Following upon the establishment of Michaelhouse and King’s Hall, in the year 1326 the University in its corporate capacity obtained a royal licence to settle a body of scholars in two houses in Milne Street. This college was called University Hall, a title already adopted by a similar foundation at Oxford. The Chancellor of the University at the time was a certain Richard de Badew. The foundation, however, did not at first meet with much success. In 1336 its revenues were found insufficient to support more than ten scholars. In 1338, however, we find Elizabeth de Burgh, Countess of Clare and granddaughter of Edward I., coming to the help of the struggling society. By the death of her brother, the Earl of Gloucester, at the battle of Bannockburn, leaving no issue, the whole of a very princely estate came into the possession of the Lady Clare and her two sisters. Having, by a deed dated 6th April 1338, received from Richard de Badew, who therein calls himself “Founder, Patron, and Advocate of the House called the Hall of the University of Cambridge,” all the rights and titles of University Hall, the Lady Clare refounded it, and supplied the endowments which hitherto it had lacked. The name of the Hall was changed to Clare House (Domus de Clare). As early, however, as 1346 we find it styled Clare Hall, a name which it bore down to our own times, when, by resolution of the master and fellows in 1856, it was changed to Clare College. The following preamble to the statutes of the College, which were granted in 1359, are perhaps worthy of quotation as exhibiting, in spite of its quaint confusion of the “Pearl of Great Price” with “the Candle set upon a Candlestick,” the pious and withal businesslike and sensible spirit of the foundress:—
“To all the sons of our Holy Mother Church, who shall look into these pages, Elizabeth de Burgh, Lady de Clare, wishes health and remembrance of this transaction. Experience, which is the mistress of all things, clearly teaches that in every rank of life, as well temporal as ecclesiastical, a knowledge of literature is of no small advantage; which though it is searched into by many persons in many different ways, yet in a University, a place that is distinguished for the flourishing of general study, it is more completely acquired; and after it has been obtained, she sends forth her scholars who have tasted its sweets, apt and suitable men in the Church of God and in the State, men who will rise to various ranks according to the measure of their deserts. Desiring therefore, since this consideration has come over us, to extend as far as God has allowed us, for the furtherance of Divine worship, and for the advance and good of the State, this kind of knowledge which in consequence of a great number of men having been taken away by the fangs of pestilence, is now beginning lamentably to fail; we have turned the attention of our mind to the University of Cambridge, in the Diocese of Ely; where there is a body of students, and to a Hall therein, hitherto commonly called University Hall, which already exists of our foundation, and which we would have to bear the name of the House of Clare and no other, for ever, and have caused it to be enlarged in its resources out of the wealth given us by God and in the number of students; in order that the Pearl of Great Price, Knowledge, found and acquired by them by means of study and learning in the said University, may not lie hid beneath a bushel, but be published abroad; and by being published give light to those who walk in the dark paths of ignorance. And in order that the Scholars residing in our aforesaid House of Clare, under the protection of a more steadfast peace and with the advantage of concord, may choose to engage with more free will in study, we have carefully made certain statutes and ordinances to last for ever.”[35]
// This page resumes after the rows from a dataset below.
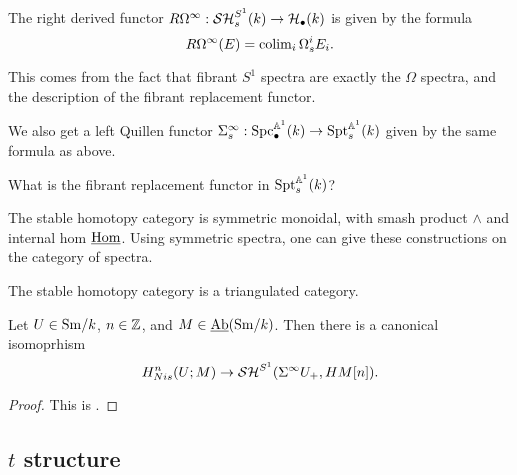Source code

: \documentclass{amsart}%
\begin{document}
\begin{remark}
  The right derived functor
  $R\Omega^{\infty} : \mathcal{SH}^{S^1}_s(k) \to \mathcal{H}_{\bullet}(k)$ is given by
  the formula
  \begin{equation*}
    R\Omega^{\infty}(E) = \operatorname{colim}_i \Omega_s^{i}E_i.
  \end{equation*}

  This comes from the fact that fibrant $S^1$ spectra are exactly the
  $\Omega$ spectra, and the description of the fibrant replacement
  functor. 
\end{remark}

\begin{remark}
  We also get a left Quillen functor
  $ \Sigma^{\infty}_s : \mathrm{Spc}_{\bullet}^{\mathbb{A}^1}(k) \to
  \mathrm{Spt}_s^{\mathbb{A}^1}(k)$ given by the same formula as above.

  What is the fibrant replacement functor in $\mathrm{Spt}_s^{\mathbb{A}^1}(k)$?
\end{remark}

\begin{remark}
  The stable homotopy category is symmetric monoidal, with smash
  product $\wedge$ and internal hom $\underline{\operatorname{Hom}}$. Using
  symmetric spectra, one can give these constructions on the category
  of spectra.

  The stable homotopy category is a triangulated category.  
\end{remark}

\begin{proposition}
  Let $U \in \mathrm{Sm}/k$, $n\in \mathbb{Z}$, and $M \in \operatorname{\underline{Ab}}(\mathrm{Sm}/k)$. Then there
  is a canonical isomoprhism
  \begin{equation*}
    H^n_{Nis}(U; M) \to \mathcal{SH}^{S^1}(\Sigma^{\infty}U_+, HM[n]).
  \end{equation*}
\end{proposition}

\begin{proof}
  This is \cite[Lemma 3.2.3]{Mor05}.
\end{proof}

\subsection{$t$ structure}
\end{document}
The distinguishing characteristic of these statutes is the great liberality they show in the requirements with respect to the professedly clerical element. This, as the preamble, in fact, suggests, was the result of a desire to fill up the terrible gap caused in the ranks of the clergy by the outbreak of the Black Death, which first made its appearance in England in the year 1348, and caused the destruction of two and a half millions of the population in a single year.[36]
The Scholars or Fellows are to be twenty in number, of whom six are to be in priest’s orders at the time of their admission. The remaining fellows are to be selected from bachelors or sophisters in arts, or from “skilful and well-conducted” civilians and canonists, but only two fellows may be civilians, and only one a canonist. The clauses relating to the scheme of studies are, moreover, apparently intended to discourage both these branches of law.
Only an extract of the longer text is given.